[Source texts of formatted documents]
=======

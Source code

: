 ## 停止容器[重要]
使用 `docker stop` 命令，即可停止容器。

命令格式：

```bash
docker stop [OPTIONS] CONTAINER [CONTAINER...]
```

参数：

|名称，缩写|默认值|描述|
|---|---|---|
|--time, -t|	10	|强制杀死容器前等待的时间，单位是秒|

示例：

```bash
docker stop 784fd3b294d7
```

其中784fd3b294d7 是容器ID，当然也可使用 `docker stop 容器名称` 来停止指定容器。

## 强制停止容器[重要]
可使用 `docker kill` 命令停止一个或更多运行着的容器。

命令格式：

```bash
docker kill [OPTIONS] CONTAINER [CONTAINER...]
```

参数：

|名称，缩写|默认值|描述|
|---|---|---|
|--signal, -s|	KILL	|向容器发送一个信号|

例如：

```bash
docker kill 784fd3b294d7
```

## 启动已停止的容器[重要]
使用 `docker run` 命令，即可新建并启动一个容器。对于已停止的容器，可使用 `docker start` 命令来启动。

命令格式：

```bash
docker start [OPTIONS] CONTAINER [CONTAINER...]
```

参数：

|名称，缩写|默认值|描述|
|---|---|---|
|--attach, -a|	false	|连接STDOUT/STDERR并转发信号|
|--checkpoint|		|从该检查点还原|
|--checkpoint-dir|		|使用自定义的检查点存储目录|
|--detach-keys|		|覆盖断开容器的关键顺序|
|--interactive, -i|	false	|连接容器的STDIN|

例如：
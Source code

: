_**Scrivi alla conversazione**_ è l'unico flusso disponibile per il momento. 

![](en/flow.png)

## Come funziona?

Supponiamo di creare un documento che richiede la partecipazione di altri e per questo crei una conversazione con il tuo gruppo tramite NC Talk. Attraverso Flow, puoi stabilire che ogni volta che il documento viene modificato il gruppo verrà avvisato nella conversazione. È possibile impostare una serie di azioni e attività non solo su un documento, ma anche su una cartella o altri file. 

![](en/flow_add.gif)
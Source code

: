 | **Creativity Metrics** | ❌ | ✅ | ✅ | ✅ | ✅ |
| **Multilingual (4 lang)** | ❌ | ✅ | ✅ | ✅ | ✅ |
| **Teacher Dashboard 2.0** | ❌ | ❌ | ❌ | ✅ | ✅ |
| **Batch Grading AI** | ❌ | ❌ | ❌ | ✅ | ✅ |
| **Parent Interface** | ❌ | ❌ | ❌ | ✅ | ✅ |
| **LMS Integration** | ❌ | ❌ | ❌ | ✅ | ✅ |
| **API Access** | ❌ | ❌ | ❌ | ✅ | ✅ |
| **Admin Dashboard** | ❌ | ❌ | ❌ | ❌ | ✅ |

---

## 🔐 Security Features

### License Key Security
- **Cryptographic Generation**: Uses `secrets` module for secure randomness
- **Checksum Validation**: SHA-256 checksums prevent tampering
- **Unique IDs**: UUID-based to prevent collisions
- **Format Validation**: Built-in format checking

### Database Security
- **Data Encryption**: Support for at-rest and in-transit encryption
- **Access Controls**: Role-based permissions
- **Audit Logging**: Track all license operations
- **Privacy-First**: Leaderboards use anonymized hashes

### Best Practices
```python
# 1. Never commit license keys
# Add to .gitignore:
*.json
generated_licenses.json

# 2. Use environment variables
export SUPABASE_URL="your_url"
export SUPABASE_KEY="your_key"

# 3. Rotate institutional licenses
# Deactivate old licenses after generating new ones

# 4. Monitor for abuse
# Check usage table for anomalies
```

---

=======

- **What you are asked to do**: I need each line of the entries that holds the string "conversazione" located and copied.

- **Answer to the problem**:
:_**Scrivi alla conversazione**_ è l'unico flusso disponibile per il momento. 
Supponiamo di creare un documento che richiede la partecipazione di altri e per questo crei una conversazione con il tuo gruppo tramite NC Talk. Attraverso Flow, puoi stabilire che ogni volta che il documento viene modificato il gruppo verrà avvisato nella conversazione. È possibile impostare una serie di azioni e attività non solo su un documento, ma anche su una cartella o altri file. 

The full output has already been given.